Rage Against The Machine

Easy To Use/Easy To Crack

One big advantage the hacking community enjoys, agree experts, is the uniformity of today's computers, thanks to Microsoft's various monopolies. This uniformity makes PCs easy to learn, but also gives the average hacker a pretty good idea of how the computers of complete strangers are configured.

Do you keep your files in the My Documents folder? Do you accept the default C:Programs directory for all your program installations? And who doesn't accept the default operating system directory as C:Windows?

A big weak spot: the default settings for the Windows network file and print sharing utility. According to authorized scans of PCs conducted by Symantec, the ports on four out of 10 PCs have the same share vulnerability that opened up Roman's network. Says Erbschloe, "The very things that make computing easy and enjoyable make PCs vulnerable."

Every personal and business computer is a potential target of opportunity for fired or disgruntled employees, competitors or just ill-intentioned Internet passersby who spot an open TCP/IP port and decide to investigate. Most business Web sites lack redundancy, and a rather limited DoS attack could bring them down-maybe during the holiday sales season, adds Erbschloe.

"Corporate espionage is not limited to large organizations, and law enforcement is a very difficult call," warns Moritz. "In almost all cases, this traffic has passed through several states."

What does the future hold? A lot more of the same. Expect viruses to attack your cell phone via the Small Messaging Service and to have political groups launch "legitimate" DoS attacks by having members simultaneously request the same GIF file off a Web site.

Password protection of your files and Web site? The experts use the word "lame" in describing these measures. In fact, because a large number of hackers often team up on encryption cracking projects, experts aren't even that confident about the 128-bit Secure Socket Layer encryption on which so much e-commerce relies. Says Billington, "To be perfectly honest, security and encryption are best-effort technologies."

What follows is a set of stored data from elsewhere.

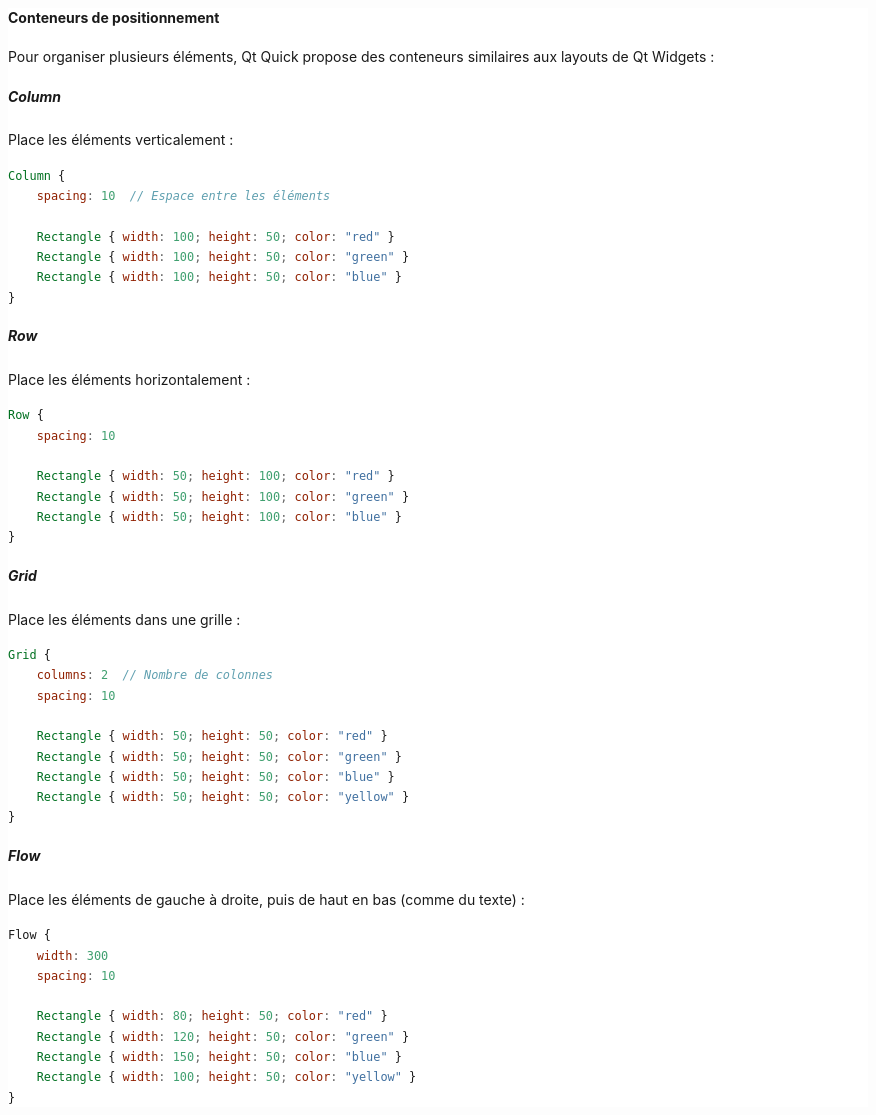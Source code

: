 #### Conteneurs de positionnement

Pour organiser plusieurs éléments, Qt Quick propose des conteneurs similaires aux layouts de Qt Widgets :

##### Column

Place les éléments verticalement :

```qml
Column {
    spacing: 10  // Espace entre les éléments

    Rectangle { width: 100; height: 50; color: "red" }
    Rectangle { width: 100; height: 50; color: "green" }
    Rectangle { width: 100; height: 50; color: "blue" }
}
```

##### Row

Place les éléments horizontalement :

```qml
Row {
    spacing: 10

    Rectangle { width: 50; height: 100; color: "red" }
    Rectangle { width: 50; height: 100; color: "green" }
    Rectangle { width: 50; height: 100; color: "blue" }
}
```

##### Grid

Place les éléments dans une grille :

```qml
Grid {
    columns: 2  // Nombre de colonnes
    spacing: 10

    Rectangle { width: 50; height: 50; color: "red" }
    Rectangle { width: 50; height: 50; color: "green" }
    Rectangle { width: 50; height: 50; color: "blue" }
    Rectangle { width: 50; height: 50; color: "yellow" }
}
```

##### Flow

Place les éléments de gauche à droite, puis de haut en bas (comme du texte) :

```qml
Flow {
    width: 300
    spacing: 10

    Rectangle { width: 80; height: 50; color: "red" }
    Rectangle { width: 120; height: 50; color: "green" }
    Rectangle { width: 150; height: 50; color: "blue" }
    Rectangle { width: 100; height: 50; color: "yellow" }
}
```
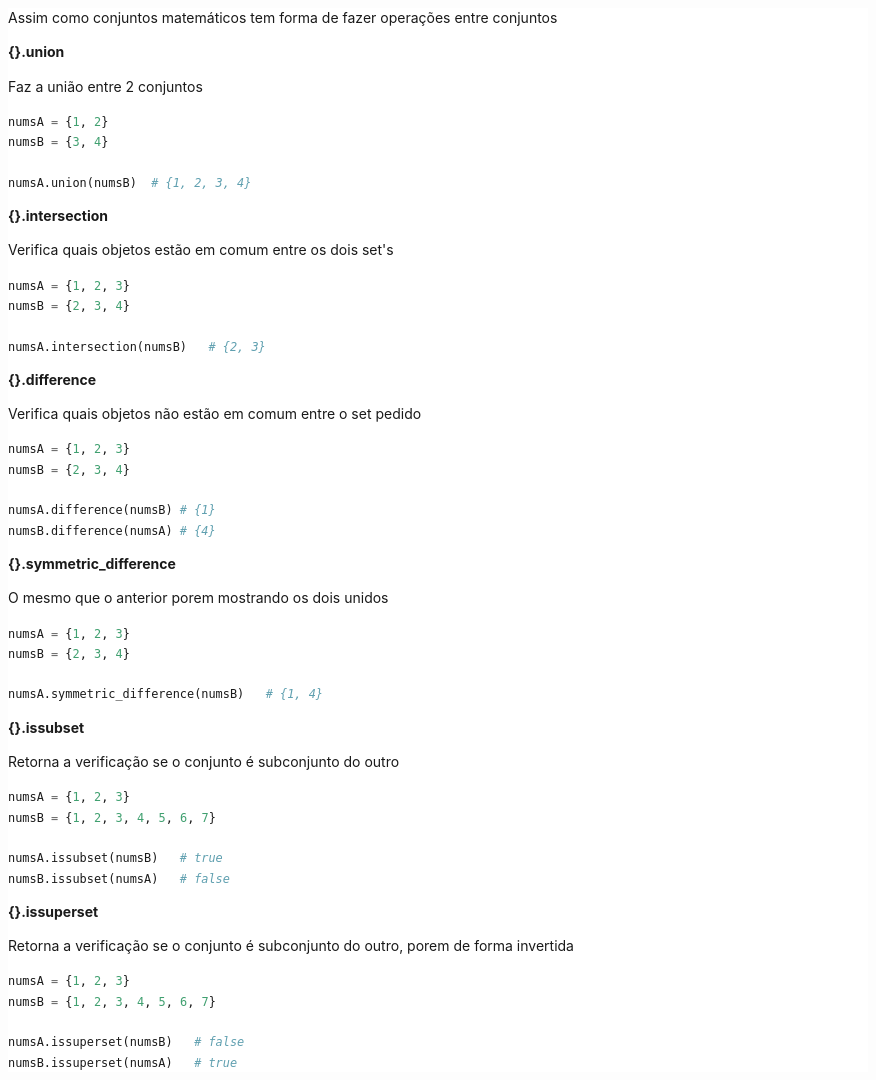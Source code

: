 Assim como conjuntos matemáticos tem forma de fazer operações entre conjuntos

**{}.union**

Faz a união entre 2 conjuntos
```Python
numsA = {1, 2}
numsB = {3, 4}

numsA.union(numsB)  # {1, 2, 3, 4}
```

**{}.intersection**

Verifica quais objetos estão em comum entre os dois set's
```Python
numsA = {1, 2, 3}
numsB = {2, 3, 4}

numsA.intersection(numsB)   # {2, 3}
```

**{}.difference**

Verifica quais objetos não estão em comum entre o set pedido
```Python
numsA = {1, 2, 3}
numsB = {2, 3, 4}

numsA.difference(numsB) # {1}
numsB.difference(numsA) # {4}
```

**{}.symmetric_difference**

O mesmo que o anterior porem mostrando os dois unidos
```Python
numsA = {1, 2, 3}
numsB = {2, 3, 4}

numsA.symmetric_difference(numsB)   # {1, 4}
```

**{}.issubset**

Retorna a verificação se o conjunto é subconjunto do outro
```Python
numsA = {1, 2, 3}
numsB = {1, 2, 3, 4, 5, 6, 7}

numsA.issubset(numsB)   # true
numsB.issubset(numsA)   # false
```

**{}.issuperset**

Retorna a verificação se o conjunto é subconjunto do outro, porem de forma invertida
```Python
numsA = {1, 2, 3}
numsB = {1, 2, 3, 4, 5, 6, 7}

numsA.issuperset(numsB)   # false
numsB.issuperset(numsA)   # true
```
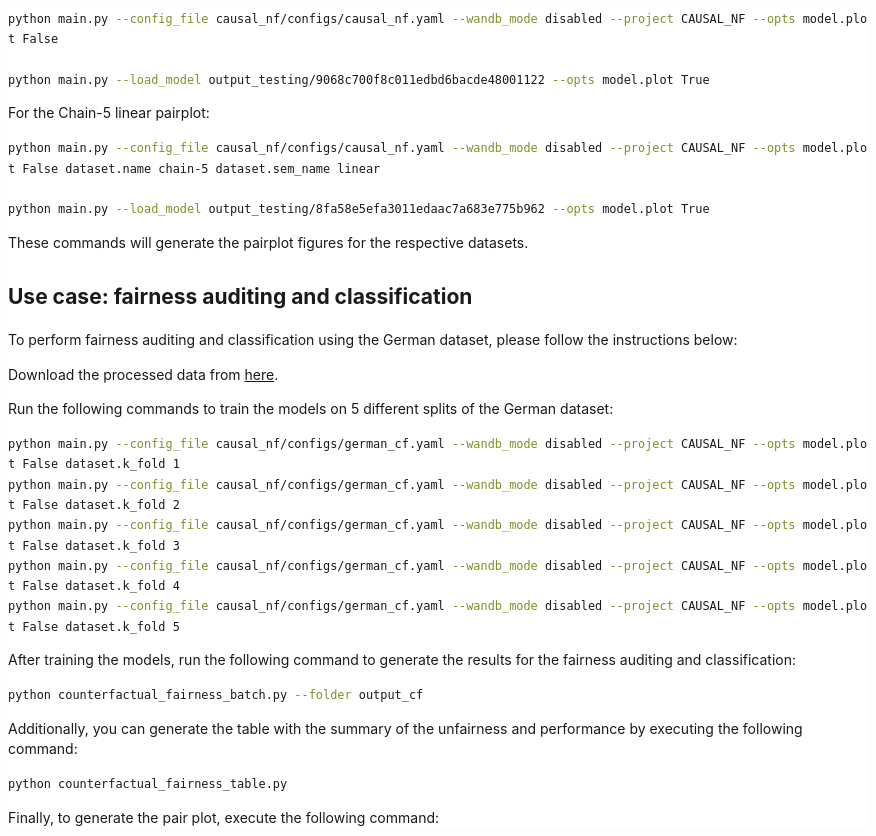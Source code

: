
 ```bash
python main.py --config_file causal_nf/configs/causal_nf.yaml --wandb_mode disabled --project CAUSAL_NF --opts model.plot False 

python main.py --load_model output_testing/9068c700f8c011edbd6bacde48001122 --opts model.plot True
```

For the Chain-5 linear pairplot:

```bash
python main.py --config_file causal_nf/configs/causal_nf.yaml --wandb_mode disabled --project CAUSAL_NF --opts model.plot False dataset.name chain-5 dataset.sem_name linear

python main.py --load_model output_testing/8fa58e5efa3011edaac7a683e775b962 --opts model.plot True
```

These commands will generate the pairplot figures for the respective datasets.

## Use case: fairness auditing and classification

To perform fairness auditing and classification using the German dataset, please follow the instructions below:

Download the processed data from [here](https://zenodo.org/records/10785677).

Run the following commands to train the models on 5 different splits of the German dataset:

```bash
python main.py --config_file causal_nf/configs/german_cf.yaml --wandb_mode disabled --project CAUSAL_NF --opts model.plot False dataset.k_fold 1
python main.py --config_file causal_nf/configs/german_cf.yaml --wandb_mode disabled --project CAUSAL_NF --opts model.plot False dataset.k_fold 2
python main.py --config_file causal_nf/configs/german_cf.yaml --wandb_mode disabled --project CAUSAL_NF --opts model.plot False dataset.k_fold 3
python main.py --config_file causal_nf/configs/german_cf.yaml --wandb_mode disabled --project CAUSAL_NF --opts model.plot False dataset.k_fold 4
python main.py --config_file causal_nf/configs/german_cf.yaml --wandb_mode disabled --project CAUSAL_NF --opts model.plot False dataset.k_fold 5 
```

After training the models, run the following command to generate the results for the fairness auditing and
classification:

```bash
python counterfactual_fairness_batch.py --folder output_cf
```

Additionally, you can generate the table with the summary of the unfairness and performance by executing the following
command:

```bash
python counterfactual_fairness_table.py
```

Finally, to generate the pair plot, execute the following command:
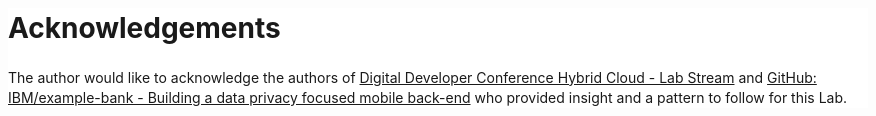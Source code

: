 # Acknowledgements

The author would like to acknowledge the authors of [Digital Developer Conference Hybrid Cloud - Lab Stream](https://ibm-developer.gitbook.io/digital-developer-conference-hybrid-cloud/serverless-workshop/lab) and [GitHub: IBM/example-bank - Building a data privacy focused mobile back-end](https://github.com/IBM/example-bank) who provided insight and a pattern to follow for this Lab.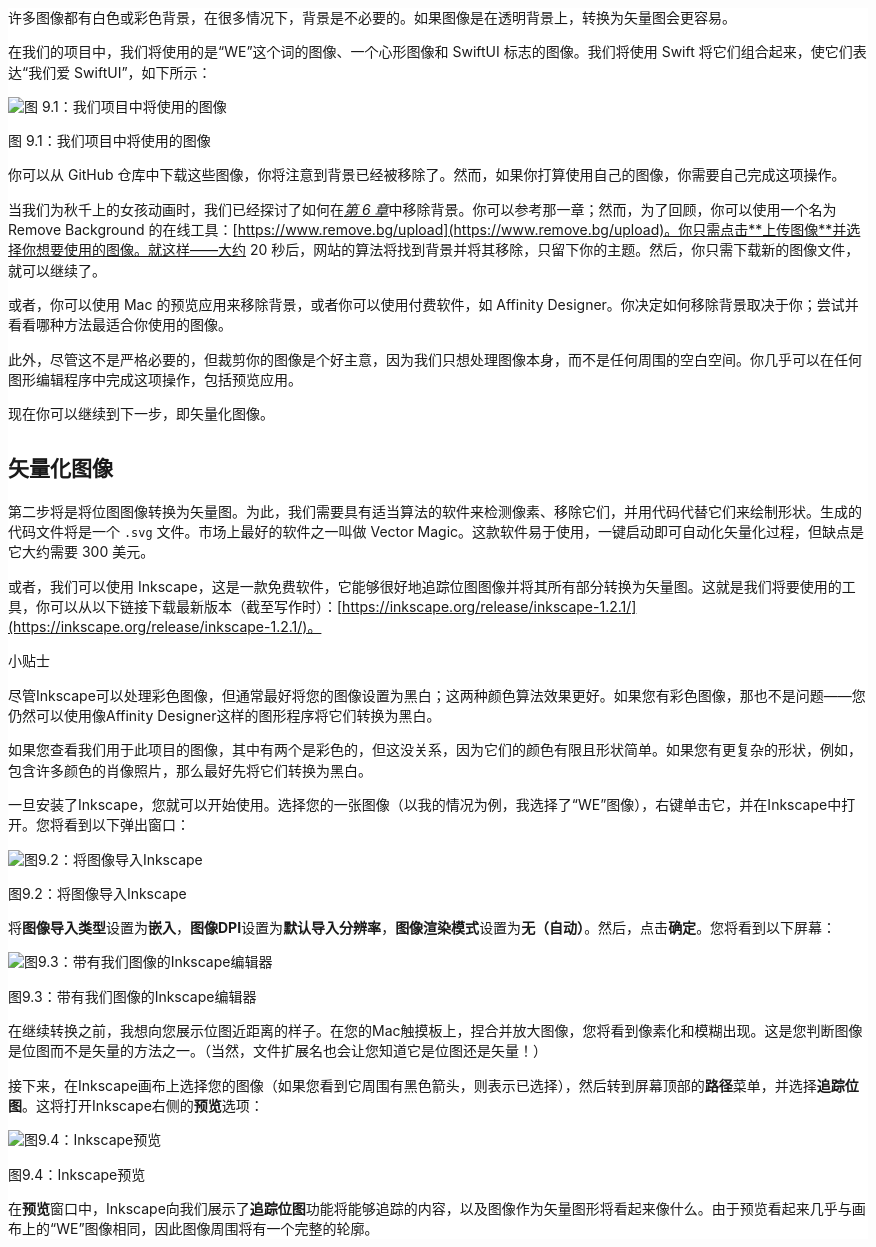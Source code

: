 许多图像都有白色或彩色背景，在很多情况下，背景是不必要的。如果图像是在透明背景上，转换为矢量图会更容易。

在我们的项目中，我们将使用的是“WE”这个词的图像、一个心形图像和 SwiftUI 标志的图像。我们将使用 Swift 将它们组合起来，使它们表达“我们爱 SwiftUI”，如下所示：

![图 9.1：我们项目中将使用的图像](img/B18674_09_01.jpg)

图 9.1：我们项目中将使用的图像

你可以从 GitHub 仓库中下载这些图像，你将注意到背景已经被移除了。然而，如果你打算使用自己的图像，你需要自己完成这项操作。

当我们为秋千上的女孩动画时，我们已经探讨了如何在[*第 6 章*](B18674_06.xhtml#_idTextAnchor082)中移除背景。你可以参考那一章；然而，为了回顾，你可以使用一个名为 Remove Background 的在线工具：[https://www.remove.bg/upload](https://www.remove.bg/upload)。你只需点击**上传图像**并选择你想要使用的图像。就这样——大约 20 秒后，网站的算法将找到背景并将其移除，只留下你的主题。然后，你只需下载新的图像文件，就可以继续了。

或者，你可以使用 Mac 的预览应用来移除背景，或者你可以使用付费软件，如 Affinity Designer。你决定如何移除背景取决于你；尝试并看看哪种方法最适合你使用的图像。

此外，尽管这不是严格必要的，但裁剪你的图像是个好主意，因为我们只想处理图像本身，而不是任何周围的空白空间。你几乎可以在任何图形编辑程序中完成这项操作，包括预览应用。

现在你可以继续到下一步，即矢量化图像。

## 矢量化图像

第二步将是将位图图像转换为矢量图。为此，我们需要具有适当算法的软件来检测像素、移除它们，并用代码代替它们来绘制形状。生成的代码文件将是一个 `.svg` 文件。市场上最好的软件之一叫做 Vector Magic。这款软件易于使用，一键启动即可自动化矢量化过程，但缺点是它大约需要 300 美元。

或者，我们可以使用 Inkscape，这是一款免费软件，它能够很好地追踪位图图像并将其所有部分转换为矢量图。这就是我们将要使用的工具，你可以从以下链接下载最新版本（截至写作时）：[https://inkscape.org/release/inkscape-1.2.1/](https://inkscape.org/release/inkscape-1.2.1/)。

小贴士

尽管Inkscape可以处理彩色图像，但通常最好将您的图像设置为黑白；这两种颜色算法效果更好。如果您有彩色图像，那也不是问题——您仍然可以使用像Affinity Designer这样的图形程序将它们转换为黑白。

如果您查看我们用于此项目的图像，其中有两个是彩色的，但这没关系，因为它们的颜色有限且形状简单。如果您有更复杂的形状，例如，包含许多颜色的肖像照片，那么最好先将它们转换为黑白。

一旦安装了Inkscape，您就可以开始使用。选择您的一张图像（以我的情况为例，我选择了“WE”图像），右键单击它，并在Inkscape中打开。您将看到以下弹出窗口：

![图9.2：将图像导入Inkscape](img/B18674_09_02.jpg)

图9.2：将图像导入Inkscape

将**图像导入类型**设置为**嵌入**，**图像DPI**设置为**默认导入分辨率**，**图像渲染模式**设置为**无（自动）**。然后，点击**确定**。您将看到以下屏幕：

![图9.3：带有我们图像的Inkscape编辑器](img/B18674_09_03.jpg)

图9.3：带有我们图像的Inkscape编辑器

在继续转换之前，我想向您展示位图近距离的样子。在您的Mac触摸板上，捏合并放大图像，您将看到像素化和模糊出现。这是您判断图像是位图而不是矢量的方法之一。（当然，文件扩展名也会让您知道它是位图还是矢量！）

接下来，在Inkscape画布上选择您的图像（如果您看到它周围有黑色箭头，则表示已选择），然后转到屏幕顶部的**路径**菜单，并选择**追踪位图**。这将打开Inkscape右侧的**预览**选项：

![图9.4：Inkscape预览](img/B18674_09_04.jpg)

图9.4：Inkscape预览

在**预览**窗口中，Inkscape向我们展示了**追踪位图**功能将能够追踪的内容，以及图像作为矢量图形将看起来像什么。由于预览看起来几乎与画布上的“WE”图像相同，因此图像周围将有一个完整的轮廓。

What can you do to protect yourself? Don't be an easy target. Use constantly updated antivirus and firewall software and follow practices that reduce your exposure (see "10 Ways To Protect Yourself"). It can't guarantee safety, say the experts, but it helps. And always know that while you're on the Internet, there's the chance you'll be one of the lucky few to discover the next big hacking innovation.

As Billington puts it: "When you're on, you're open."

10 ways to protect yourself

1. Install and regularly update antivirus and firewall software.
2. Don't open e-mail unless you're absolutely sure of its source.
3. Don't use the default My Documents or C:Program Files directories.
4. Reconfigure the Windows Share utility for security (see Windows Help).
5. Disable your cable or DSL or regular modem when not browsing.
6. Turn off PCs not in use.
7. Use a proxy server for network Internet access.
8. Test your vulnerability on Steve Gibson's Shields Up page at www.grc.com.
9. Don't download files from chat room strangers or post messages to Usenet groups.
10. Have backup servers for your company Web site.

Popular Antivirus and Firewall Programs

BlackICE Defender: NetworkICE; $39.95 (all prices street) with free updates for one year, $19.95 per year thereafter; www.networkice.com. Prized for silent intrusion detection system and firewall capabilities.
McAfee.com Clinic ActiveShield: McAfee.com, $29.95 for one year of updates, www.mcafee.com. Popular virus protection with e-mail attachment scanner.
McAfee.com Personal Firewall: McAfee.com, $29.95 for one year of updates, www.mcafee.com. ASP firewall intercepts Internet threats.
Norton Internet Security 2001 Family Edition: Symantec, $79.95, www.symantec.com. Easy-to-configure interface and homey name masks powerful antivirus and firewall protection.
ZoneAlarm: Zone Labs; free download for personal use, $39.95 per business user; www.zonelabs.com. Shareware firewall that has built a reputation for efficacy equal to commercial programs.